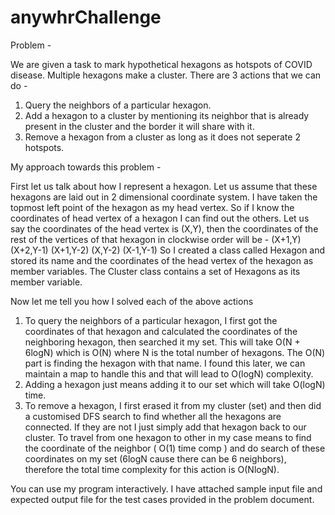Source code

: # anywhrChallenge


Problem -

We are given a task to mark hypothetical hexagons as hotspots of COVID disease. Multiple hexagons make a cluster. 
There are 3 actions that we can do - 
1. Query the neighbors of a particular hexagon.
2. Add a hexagon to a cluster by mentioning its neighbor that is already present in the cluster and the border it will share with it.
3. Remove a hexagon from a cluster as long as it does not seperate 2 hotspots.

My approach towards this problem -

First let us talk about how I represent a hexagon. Let us assume that these hexagons are laid out in 2 dimensional coordinate system. I have taken the topmost left point of the hexagon as my head vertex. So if I know the coordinates of head vertex of a hexagon I can find out the others. Let us say the coordinates of the head vertex is (X,Y), then the coordinates of the rest of the vertices of that hexagon in clockwise order will be -
(X+1,Y)
(X+2,Y-1)
(X+1,Y-2)
(X,Y-2)
(X-1,Y-1)
So I created a class called Hexagon and stored its name and the coordinates of the head vertex of the hexagon as member variables.
The Cluster class contains a set of Hexagons as its member variable.

Now let me tell you how I solved each of the above actions

1. To query the neighbors of a particular hexagon, I first got the coordinates of that hexagon and calculated the coordinates of the neighboring hexagon, then searched it my set.
This will take O(N + 6logN) which is O(N) where N is the total number of hexagons. The O(N) part is finding the hexagon with that name. I found this later, we can maintain a map to handle this and that will lead to O(logN) complexity.
2. Adding a hexagon just means adding it to our set which will take O(logN) time.
3. To remove a hexagon, I first erased it from my cluster (set) and then did a customised DFS search to find whether all the hexagons are connected. If they are not I just simply add that hexagon back to our cluster. To travel from one hexagon to other in my case means to find the coordinate of the neighbor ( O(1) time comp ) and do search of these coordinates on my set (6logN cause there can be 6 neighbors), therefore the total time complexity for this action is O(NlogN).

You can use my program interactively. I have attached sample input file and expected output file for the test cases provided in the problem document.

▶ **What to do**: Retype the full listing above precisely. Exclude each picture you find in it.

▶ **Result of this task**:
Source code

: # anywhrChallenge


Problem -

We are given a task to mark hypothetical hexagons as hotspots of COVID disease. Multiple hexagons make a cluster. 
There are 3 actions that we can do - 
1. Query the neighbors of a particular hexagon.
2. Add a hexagon to a cluster by mentioning its neighbor that is already present in the cluster and the border it will share with it.
3. Remove a hexagon from a cluster as long as it does not seperate 2 hotspots.

My approach towards this problem -

First let us talk about how I represent a hexagon. Let us assume that these hexagons are laid out in 2 dimensional coordinate system. I have taken the topmost left point of the hexagon as my head vertex. So if I know the coordinates of head vertex of a hexagon I can find out the others. Let us say the coordinates of the head vertex is (X,Y), then the coordinates of the rest of the vertices of that hexagon in clockwise order will be -
(X+1,Y)
(X+2,Y-1)
(X+1,Y-2)
(X,Y-2)
(X-1,Y-1)
So I created a class called Hexagon and stored its name and the coordinates of the head vertex of the hexagon as member variables.
The Cluster class contains a set of Hexagons as its member variable.

Now let me tell you how I solved each of the above actions

1. To query the neighbors of a particular hexagon, I first got the coordinates of that hexagon and calculated the coordinates of the neighboring hexagon, then searched it my set.
This will take O(N + 6logN) which is O(N) where N is the total number of hexagons. The O(N) part is finding the hexagon with that name. I found this later, we can maintain a map to handle this and that will lead to O(logN) complexity.
2. Adding a hexagon just means adding it to our set which will take O(logN) time.
3. To remove a hexagon, I first erased it from my cluster (set) and then did a customised DFS search to find whether all the hexagons are connected. If they are not I just simply add that hexagon back to our cluster. To travel from one hexagon to other in my case means to find the coordinate of the neighbor ( O(1) time comp ) and do search of these coordinates on my set (6logN cause there can be 6 neighbors), therefore the total time complexity for this action is O(NlogN).

You can use my program interactively. I have attached sample input file and expected output file for the test cases provided in the problem document.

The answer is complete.